#### [PROBLEM DETAILS]
Report every line of the records that contains the word "symbols".

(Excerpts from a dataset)

-----

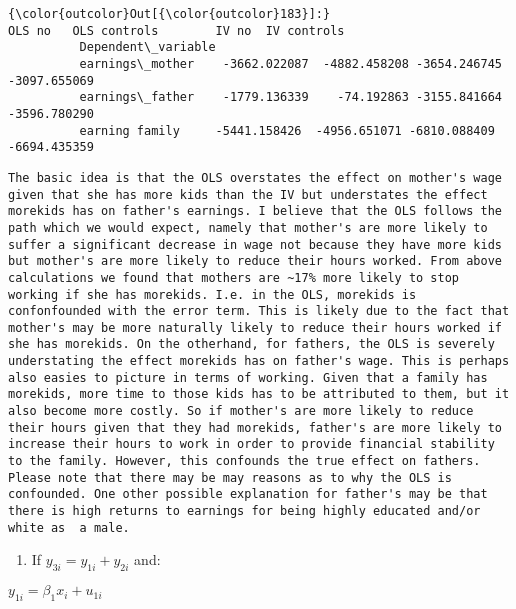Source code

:\documentclass[11pt]{article}
\providecommand{\tightlist}{%
      \setlength{\itemsep}{0pt}\setlength{\parskip}{0pt}}
\begin{document}
\begin{Verbatim}[commandchars=\\\{\}]
{\color{outcolor}Out[{\color{outcolor}183}]:}                         OLS no   OLS controls        IV no  IV controls
          Dependent\_variable                                                     
          earnings\_mother    -3662.022087  -4882.458208 -3654.246745 -3097.655069
          earnings\_father    -1779.136339    -74.192863 -3155.841664 -3596.780290
          earning family     -5441.158426  -4956.651071 -6810.088409 -6694.435359
\end{Verbatim}
            
    \begin{verbatim}
The basic idea is that the OLS overstates the effect on mother's wage given that she has more kids than the IV but understates the effect morekids has on father's earnings. I believe that the OLS follows the path which we would expect, namely that mother's are more likely to suffer a significant decrease in wage not because they have more kids but mother's are more likely to reduce their hours worked. From above calculations we found that mothers are ~17% more likely to stop working if she has morekids. I.e. in the OLS, morekids is confonfounded with the error term. This is likely due to the fact that mother's may be more naturally likely to reduce their hours worked if she has morekids. On the otherhand, for fathers, the OLS is severely understating the effect morekids has on father's wage. This is perhaps also easies to picture in terms of working. Given that a family has morekids, more time to those kids has to be attributed to them, but it also become more costly. So if mother's are more likely to reduce their hours given that they had morekids, father's are more likely to increase their hours to work in order to provide financial stability to the family. However, this confounds the true effect on fathers. Please note that there may be may reasons as to why the OLS is confounded. One other possible explanation for father's may be that there is high returns to earnings for being highly educated and/or white as  a male. 
\end{verbatim}

    \begin{enumerate}
\def\labelenumi{\alph{enumi})}
\setcounter{enumi}{1}
\tightlist
\item
  If \(y_{3i} = y_{1i} + y_{2i}\) and:
\end{enumerate}

\(y_{1i} = \beta_1x_i + u_{1i}\)
\end{document}
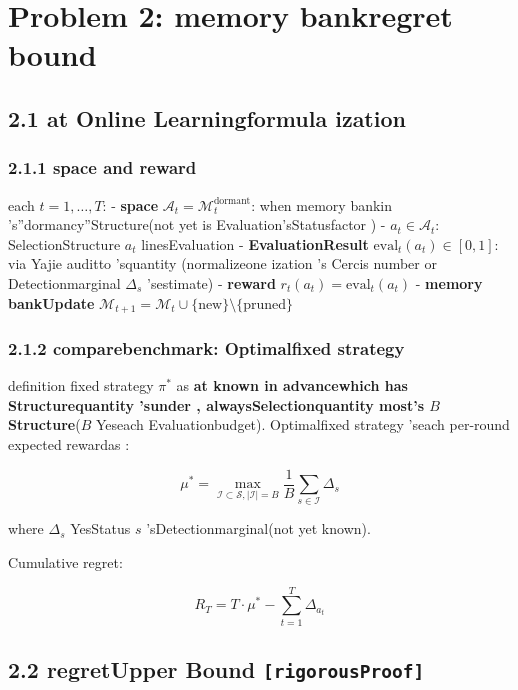 \documentclass[
  12pt,
]{article}
\begin{document}
\section{Problem
2: memory bankregret bound}\label{ux95eeux9898-2ux8bb0ux5fc6ux5e93ux9057ux61beux754c}

\subsection{2.1
at Online Learningformula ization }\label{ux5728ux7ebfux5b66ux4e60ux5f62ux5f0fux5316}

\subsubsection{2.1.1
space and reward}\label{ux52a8ux4f5cux7a7aux95f4ux4e0eux5956ux52b1}

each  \(t = 1, \ldots, T\):  - \textbf{space }
\(\mathcal{A}_t = \mathcal{M}_t^{\text{dormant}}\): when memory bankin 's''dormancy''Structure(not yet is Evaluation'sStatusfactor )
- \textbf{} \(a_t \in \mathcal{A}_t\): SelectionStructure \(a_t\) linesEvaluation -
\textbf{EvaluationResult}
\(\text{eval}_t(a_t) \in [0, 1]\): via Yajie auditto 'squantity (normalizeone ization 's
Cercis number or Detectionmarginal \(\Delta_s\) 'sestimate) - \textbf{reward}
\(r_t(a_t) = \text{eval}_t(a_t)\) - \textbf{memory bankUpdate}
\(\mathcal{M}_{t+1} = \mathcal{M}_t \cup \{\text{new}\} \setminus \{\text{pruned}\}\)

\subsubsection{2.1.2
comparebenchmark: Optimalfixed strategy }\label{ux6bd4ux8f83ux57faux51c6ux6700ux4f18ux56faux5b9aux7b56ux7565}

definition fixed strategy  \(\pi^*\)
as \textbf{at known in advancewhich has Structurequantity 'sunder , alwaysSelectionquantity most's \(B\)
Structure}(\(B\) Yeseach Evaluationbudget). Optimalfixed strategy 'seach per-round expected rewardas : 

\[\mu^* = \max_{\mathcal{I} \subset \mathcal{S}, |\mathcal{I}| = B} \frac{1}{B} \sum_{s \in \mathcal{I}} \Delta_s\]

where \(\Delta_s\) YesStatus \(s\) 'sDetectionmarginal(not yet known). 

Cumulative regret: 

\[\boxed{R_T = T \cdot \mu^* - \sum_{t=1}^{T} \Delta_{a_t}}\]

\subsection{\texorpdfstring{2.2 regretUpper Bound
\texttt{{[}rigorousProof{]}}}{2.2 regretUpper Bound {[}rigorousProof{]}}}\label{ux9057ux61beux4e0aux754c-ux4e25ux683cux8bc1ux660e}
\end{document}
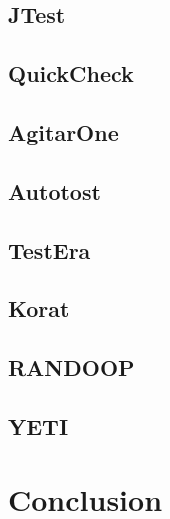 \subsection{JTest}
\subsection{QuickCheck}
\subsection{AgitarOne}
\subsection{Autotost}
\subsection{TestEra}
\subsection{Korat}
\subsection{RANDOOP}
\subsection{YETI}


\section{Conclusion}


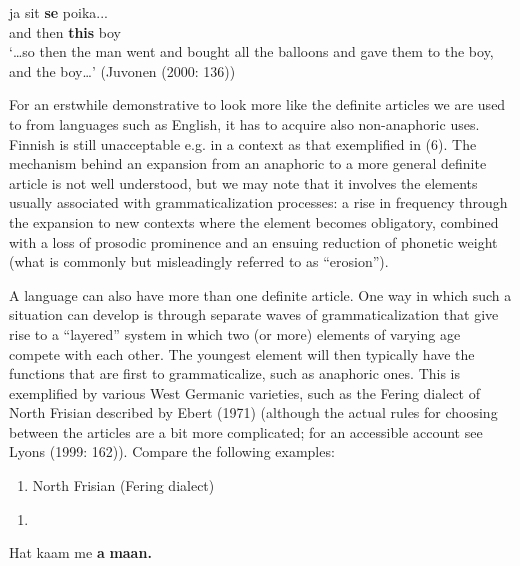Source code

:\ea\label{}
\gll ja  sit  \textbf{se} poika...\\


and   then  \textbf{this} boy\\ %


‘…so then the man went and bought all the balloons and gave them to the boy, and the boy…’ (Juvonen (2000: 136))
\z

For an erstwhile demonstrative to look more like the definite articles we are used to from languages such as English, it has to acquire also non-anaphoric uses. Finnish is still unacceptable e.g. in a context as that exemplified in (6). The mechanism behind an expansion from an anaphoric to a more general definite article is not well understood, but we may note that it involves the elements usually associated with grammaticalization processes: a rise in frequency through the expansion to new contexts where the element becomes obligatory, combined with a loss of prosodic prominence and an ensuing reduction of phonetic weight (what is commonly but misleadingly referred to as “erosion”). 

A language can also have more than one definite article. One way in which such a situation can develop is through separate waves of grammaticalization that give rise to a “layered” system in which two (or more) elements of varying age compete with each other. The youngest element will then typically have the functions that are first to grammaticalize, such as anaphoric ones. This is exemplified by various West Germanic varieties, such as the Fering dialect of North Frisian described by Ebert (1971) (although the actual rules for choosing between the articles are a bit more complicated; for an accessible account see Lyons (1999: 162)). Compare the following examples:

\begin{enumerate} %
\item 
North Frisian (Fering dialect)

\end{enumerate} %
\setcounter{listLFOxcviiileveli}{0}
\begin{enumerate} %
\item 
\end{enumerate} %
\ea\label{}
\gll Hat  kaam  me  \textbf{a} \textbf{maan.}\\


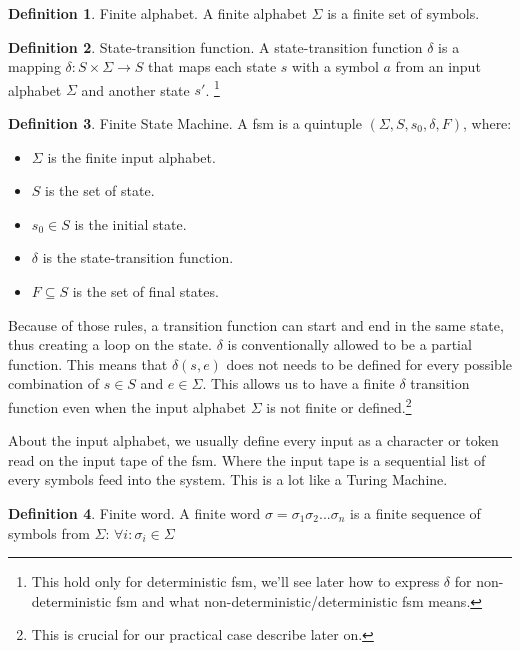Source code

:\documentclass[12pt]{article}
\theoremstyle{definition}
\newtheorem{definition}{Definition}[section]
\theoremstyle{definition}
\begin{document}
\theoremstyle{definition}
\begin{definition}{Finite alphabet.} A finite alphabet $\Sigma$ is a finite set of symbols.
\end{definition}

\theoremstyle{definition}
\begin{definition}{State-transition function.} A state-transition function $\delta$ is a mapping $\delta:S\times \Sigma \rightarrow S$ that maps each state $s$ with a symbol $a$ from an input alphabet $\Sigma$ and another state $s'$.
\footnote{This hold only for deterministic \gls{fsm}, we'll see later how to express $\delta$ for non-deterministic \gls{fsm} and what non-deterministic/deterministic \gls{fsm} means.}
\end{definition}

\theoremstyle{definition}
\begin{definition}{Finite State Machine.} A \gls{fsm} is a quintuple $(\Sigma, S, s_{0},\delta, F)$, where:
\begin{itemize}
\item $\Sigma$ is the finite input alphabet.
\item $S$ is the set of state.
\item $s_{0} \in S$ is the initial state.
\item $\delta$ is the state-transition function.
\item $F \subseteq S$ is the set of final states.
\end{itemize}
\end{definition}

Because of those rules, a transition function can start and end in the same state, thus creating a loop on the state. $\delta$ is conventionally allowed to be a partial function. This means that $\delta(s, e)$ does not needs to be defined for every possible combination of $s \in S$ and $e \in \Sigma$. This allows us to have a finite $\delta$ transition function even when the input alphabet $\Sigma$ is not finite or defined.\footnote{This is crucial for our practical case describe later on.}

About the input alphabet, we usually define every input as a character or token read on the input tape of the \gls{fsm}. Where the input tape is a sequential list of every symbols feed into the system. This is a lot like a Turing Machine.

\theoremstyle{definition}
\begin{definition}{Finite word.} A finite word $\sigma = \sigma_1 \sigma_2 ... \sigma_n$ is a finite sequence of symbols from $\Sigma$: $\forall i: \sigma_i \in \Sigma$
\end{definition}
\end{document}
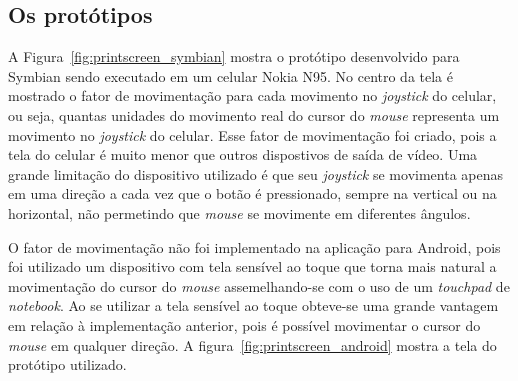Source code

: \subsection{Os protótipos}

A Figura~\ref{fig:printscreen_symbian} mostra o protótipo desenvolvido para Symbian sendo executado em um celular Nokia N95. No centro da tela é mostrado o fator de movimentação para cada movimento no \emph{joystick} do celular, ou seja, quantas unidades do movimento real do cursor do \emph{mouse} representa um movimento no \emph{joystick} do celular. Esse fator de movimentação foi criado, pois a tela do celular é muito menor que outros dispostivos de saída de vídeo. Uma grande limitação do dispositivo utilizado é que seu \emph{joystick} se movimenta apenas em uma direção a cada vez que o botão é pressionado, sempre na vertical ou na horizontal, não permetindo que \emph{mouse} se movimente em diferentes ângulos.

O fator de movimentação não foi implementado na aplicação para Android, pois foi utilizado um dispositivo com tela sensível ao toque que torna mais natural a movimentação do cursor do \emph{mouse} assemelhando-se com o uso de um \emph{touchpad} de \emph{notebook}. Ao se utilizar a tela sensível ao toque obteve-se uma grande vantagem em relação à implementação anterior, pois é possível movimentar o cursor do \emph{mouse} em qualquer direção. A figura~\ref{fig:printscreen_android} mostra a tela do protótipo utilizado.

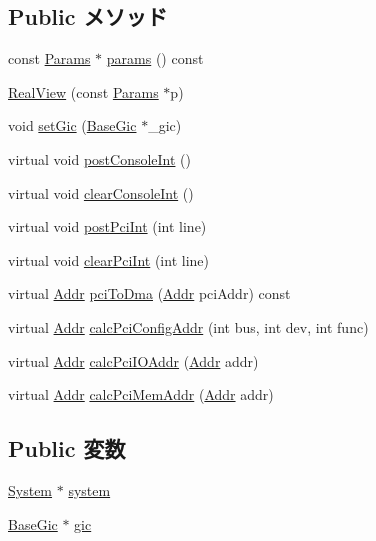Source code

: \subsection*{Public メソッド}
\begin{DoxyCompactItemize}
\item 
const \hyperlink{classRealView_aa902b300d4e5553ea4f127d69fc0fa3a}{Params} $\ast$ \hyperlink{classRealView_acd3c3feb78ae7a8f88fe0f110a718dff}{params} () const 
\item 
\hyperlink{classRealView_a6a5205c4e13fbe18abbcd12f6eea2c66}{RealView} (const \hyperlink{classRealView_aa902b300d4e5553ea4f127d69fc0fa3a}{Params} $\ast$p)
\item 
void \hyperlink{classRealView_a266d7fe9183bc5876c86cf4a57820d0e}{setGic} (\hyperlink{classBaseGic}{BaseGic} $\ast$\_\-gic)
\item 
virtual void \hyperlink{classRealView_a5b278cebc0a62bc2195edf27f059ab1a}{postConsoleInt} ()
\item 
virtual void \hyperlink{classRealView_ad38e46034c079c8e765d3ac7eb99337d}{clearConsoleInt} ()
\item 
virtual void \hyperlink{classRealView_a545d1445357706d7259aa73104f44222}{postPciInt} (int line)
\item 
virtual void \hyperlink{classRealView_a0d98ea2b236bb883fa15d63a59a2ec9e}{clearPciInt} (int line)
\item 
virtual \hyperlink{base_2types_8hh_af1bb03d6a4ee096394a6749f0a169232}{Addr} \hyperlink{classRealView_a87078b3d3a28ae134f6736337e90dac3}{pciToDma} (\hyperlink{base_2types_8hh_af1bb03d6a4ee096394a6749f0a169232}{Addr} pciAddr) const 
\item 
virtual \hyperlink{base_2types_8hh_af1bb03d6a4ee096394a6749f0a169232}{Addr} \hyperlink{classRealView_a5b8797a83289cb5fd895c9a5dc7eae6f}{calcPciConfigAddr} (int bus, int dev, int func)
\item 
virtual \hyperlink{base_2types_8hh_af1bb03d6a4ee096394a6749f0a169232}{Addr} \hyperlink{classRealView_a83afd16479598cfaeb035fd30eeedd8b}{calcPciIOAddr} (\hyperlink{base_2types_8hh_af1bb03d6a4ee096394a6749f0a169232}{Addr} addr)
\item 
virtual \hyperlink{base_2types_8hh_af1bb03d6a4ee096394a6749f0a169232}{Addr} \hyperlink{classRealView_aa2acd9bf04ba56b380e7812ce29971b5}{calcPciMemAddr} (\hyperlink{base_2types_8hh_af1bb03d6a4ee096394a6749f0a169232}{Addr} addr)
\end{DoxyCompactItemize}
\subsection*{Public 変数}
\begin{DoxyCompactItemize}
\item 
\hyperlink{classSystem}{System} $\ast$ \hyperlink{classRealView_af27ccd765f13a4b7bd119dc7579e2746}{system}
\item 
\hyperlink{classBaseGic}{BaseGic} $\ast$ \hyperlink{classRealView_a2e2266dca56928f63667e994933169ee}{gic}
\end{DoxyCompactItemize}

-----

#### [PROBLEM SOLUTION]
\begin{definition}{Finite alphabet.} A finite alphabet $\Sigma$ is a finite set of symbols.
About the input alphabet, we usually define every input as a character or token read on the input tape of the \gls{fsm}. Where the input tape is a sequential list of every symbols feed into the system. This is a lot like a Turing Machine.
\begin{definition}{Finite word.} A finite word $\sigma = \sigma_1 \sigma_2 ... \sigma_n$ is a finite sequence of symbols from $\Sigma$: $\forall i: \sigma_i \in \Sigma$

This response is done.